General Data Protection Regulation (GDPR), the EU’s largest and most significant cross-border regulation comes into effect in May 2018. Organizations and businesses operating in the EU are racing to make changes and implement new technologies in order to become compliant. With varying performance across sectors in the race to GDPR readiness, you don’t want to be left in the dust.
Clearswift’s latest research survey asked 600 senior business decision makers and 1,200 employees across the UK, US, Germany and Australia whether their firms currently have all of the necessary processes in place to be compliant for GDPR. Leading the charge in compliance, the top five performing sectors included technology and telecommunications (32%), education (31%), IT (29%), business services (29%) and finance (29%).
Many sectors are lagging behind, with only 17% of healthcare, 18% of retail and 19% of marketing currently ready for GDPR. As the average company-wide IT-project takes 6 months to roll out, if you’re to stay ahead of the game and become fully compliant for GDPR when it lands in May 2018, you need to start putting things into action now.
The race to compliance: are you off the starting blocks?
Our findings reveal that only 26% of organizations can currently demonstrate GDPR compliance. On the plus side, a further 44% are putting the necessary processes and technological changes in place and expect to be ready in time for when the legislation comes into force. With a total of 64% of organizations expecting to pass the finishing line to GDPR compliance come May 2018, the outlook is not as bleak as previously thought. However, if you’re not expecting to be part of the 64% and are struggling to become compliant, there are key areas you should address immediately.
PEOPLE
Introduce a culture of data consciousness amongst employees
The most common departments to have budget allocated for spend on GDPR are finance and IT (31%). However, every department across your organization will handle critical data that falls under GDPR. Your marketing employees will be using target audience data, whilst your sales employees might share customer contact information and your HR staff will handle sensitive employee data. Educating employees about how to safeguard this kind of information and why, will engender a sense of data consciousness across departments and lower the risk of a data breach. Regular communications and training sessions on how and where to safely store this data, as well as how to safely share it across different platforms will be a key step towards demonstrating GDPR compliance.
PROCESSES
Understand how critical data flows within your organization and across its boundary
Undertake a Data Flow exercise with the various departments of your organization that process and share critical data. Utilize technology to 'monitor' use and help you gain visibility of how critical data flowing in and out of your organization. This will enable you to introduce a hierarchical structure to organize your data based on how sensitive it is, and then ensure that policies are in place that dictate who has access to different types of data based on their sensitivity. Preventing certain types of information from leaving a closed network and creating data security contracts with suppliers dictating how they may use personal data are other key step changes in creating good data governance across your organization.

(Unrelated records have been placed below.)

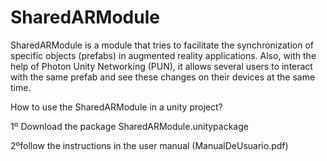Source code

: # SharedARModule
SharedARModule is a module that tries to facilitate the synchronization of specific objects (prefabs) in augmented reality applications. Also, with the help of Photon Unity Networking (PUN), it allows several users to interact with the same prefab and see these changes on their devices at the same time.

How to use the SharedARModule in a unity project?

1º Download the package SharedARModule.unitypackage

2ºfollow the instructions in the user manual (ManualDeUsuario.pdf)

Locate where GDPR relevant data is stored within your organization
GDPR is forcing organizations to understand where PII data is stored, how it’s being used and shared in order to ensure it is properly protected. Carrying out a Data Discovery exercise across your organization will provide you unprecedented insight into where all GDPR relevant data is located (e.g. laptops, desktops, servers, systems etc.). This will be essential for a ‘right to be forgotten’ request under the new legislation, but it can also be used to better understand compliance complexity and give you complete visibility of where critical data is stored.
TECHNOLOGY
Deploy the right technology to support your organization with GDPR Compliance
Finally, technology. Technology should be deployed to enforce policies and protect your people as well as playing a big part in ensuring your organization becomes GDPR compliant, and demonstrating your organization’s efforts to comply. The results of monitoring and data discovery exercises will highlight gaps in data processing processes and existing security infrastructure, so the technology you choose should aim to close these gaps and enhance critical information protection. Adaptive Data Loss Prevention technology will automate best practice data protection processes, enforce security policy, and provide you with control and visibility of data flowing in and out of your organization across digital collaboration channels.
By choosing technology that augments (enhances) infrastructure you already have in place, instead of ripping and replacing old technology, you can not only save costs, but also become GDPR compliant more quickly.